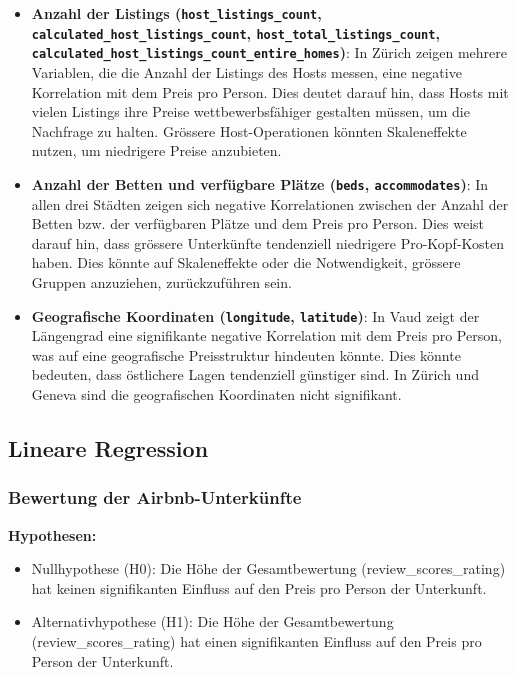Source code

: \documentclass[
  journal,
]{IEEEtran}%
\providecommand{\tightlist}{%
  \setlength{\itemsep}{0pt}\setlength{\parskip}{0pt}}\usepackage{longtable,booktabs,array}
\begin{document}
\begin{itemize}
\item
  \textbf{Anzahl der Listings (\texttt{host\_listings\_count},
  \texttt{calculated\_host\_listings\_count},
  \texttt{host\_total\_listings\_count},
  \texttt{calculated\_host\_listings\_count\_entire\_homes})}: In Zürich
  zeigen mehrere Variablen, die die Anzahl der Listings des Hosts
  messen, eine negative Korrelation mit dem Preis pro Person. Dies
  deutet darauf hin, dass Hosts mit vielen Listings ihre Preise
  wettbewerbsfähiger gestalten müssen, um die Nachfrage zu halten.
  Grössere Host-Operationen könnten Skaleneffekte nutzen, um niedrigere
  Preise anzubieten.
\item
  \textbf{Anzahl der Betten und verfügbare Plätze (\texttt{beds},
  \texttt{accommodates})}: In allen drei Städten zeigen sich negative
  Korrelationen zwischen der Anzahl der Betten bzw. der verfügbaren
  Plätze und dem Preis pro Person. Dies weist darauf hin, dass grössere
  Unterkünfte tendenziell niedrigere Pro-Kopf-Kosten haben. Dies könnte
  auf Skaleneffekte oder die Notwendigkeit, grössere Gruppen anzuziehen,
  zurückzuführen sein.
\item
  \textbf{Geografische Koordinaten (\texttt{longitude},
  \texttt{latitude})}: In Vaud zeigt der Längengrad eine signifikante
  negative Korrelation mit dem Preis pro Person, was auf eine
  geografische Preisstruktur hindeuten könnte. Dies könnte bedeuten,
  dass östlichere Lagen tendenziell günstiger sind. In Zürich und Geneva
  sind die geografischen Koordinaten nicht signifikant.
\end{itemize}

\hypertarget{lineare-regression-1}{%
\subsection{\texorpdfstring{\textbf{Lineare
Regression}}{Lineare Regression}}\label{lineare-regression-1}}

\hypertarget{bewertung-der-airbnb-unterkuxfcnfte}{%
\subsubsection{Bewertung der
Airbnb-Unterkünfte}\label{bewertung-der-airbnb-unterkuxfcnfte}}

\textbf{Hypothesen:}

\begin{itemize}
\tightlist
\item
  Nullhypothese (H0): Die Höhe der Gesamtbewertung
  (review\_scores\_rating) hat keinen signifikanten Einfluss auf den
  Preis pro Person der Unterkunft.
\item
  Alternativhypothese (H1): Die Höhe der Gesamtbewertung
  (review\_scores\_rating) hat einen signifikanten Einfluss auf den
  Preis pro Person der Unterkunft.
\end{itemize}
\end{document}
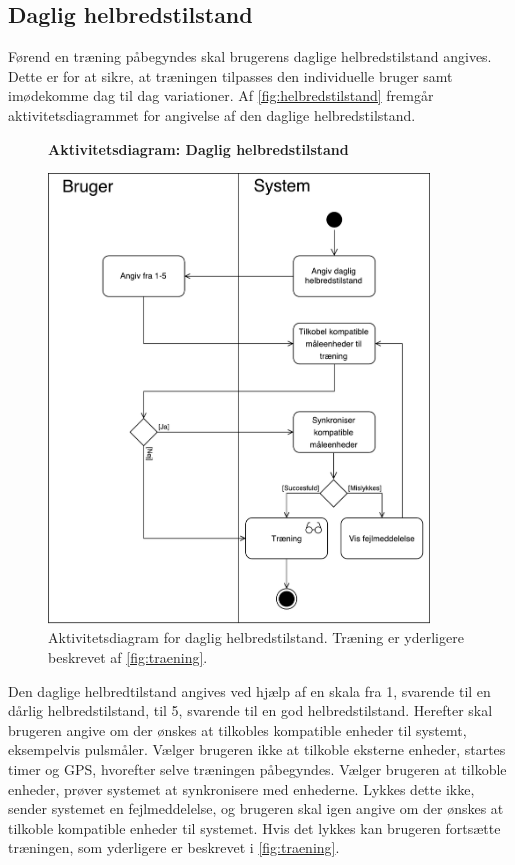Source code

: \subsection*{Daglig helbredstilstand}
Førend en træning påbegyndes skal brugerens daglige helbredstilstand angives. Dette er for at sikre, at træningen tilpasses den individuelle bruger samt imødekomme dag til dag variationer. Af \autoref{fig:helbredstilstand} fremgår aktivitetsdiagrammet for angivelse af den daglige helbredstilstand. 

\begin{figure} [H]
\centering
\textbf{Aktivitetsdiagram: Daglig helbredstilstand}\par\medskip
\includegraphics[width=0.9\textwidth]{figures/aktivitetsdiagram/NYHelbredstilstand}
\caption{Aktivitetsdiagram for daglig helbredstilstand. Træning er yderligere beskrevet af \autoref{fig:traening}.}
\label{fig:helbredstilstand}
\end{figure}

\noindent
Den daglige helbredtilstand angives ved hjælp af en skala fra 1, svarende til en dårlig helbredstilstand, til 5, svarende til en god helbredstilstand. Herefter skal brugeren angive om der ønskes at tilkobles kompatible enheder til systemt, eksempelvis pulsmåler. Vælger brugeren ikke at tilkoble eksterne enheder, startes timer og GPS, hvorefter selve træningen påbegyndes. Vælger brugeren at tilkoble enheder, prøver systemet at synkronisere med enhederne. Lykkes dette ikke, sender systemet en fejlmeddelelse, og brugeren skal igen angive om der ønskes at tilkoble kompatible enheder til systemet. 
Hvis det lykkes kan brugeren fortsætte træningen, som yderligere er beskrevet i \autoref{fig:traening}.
+ + + +
Identify the lines in the entries above that contain "autoref", then copy them out.

Førend en træning påbegyndes skal brugerens daglige helbredstilstand angives. Dette er for at sikre, at træningen tilpasses den individuelle bruger samt imødekomme dag til dag variationer. Af \autoref{fig:helbredstilstand} fremgår aktivitetsdiagrammet for angivelse af den daglige helbredstilstand. 
\caption{Aktivitetsdiagram for daglig helbredstilstand. Træning er yderligere beskrevet af \autoref{fig:traening}.}
Hvis det lykkes kan brugeren fortsætte træningen, som yderligere er beskrevet i \autoref{fig:traening}.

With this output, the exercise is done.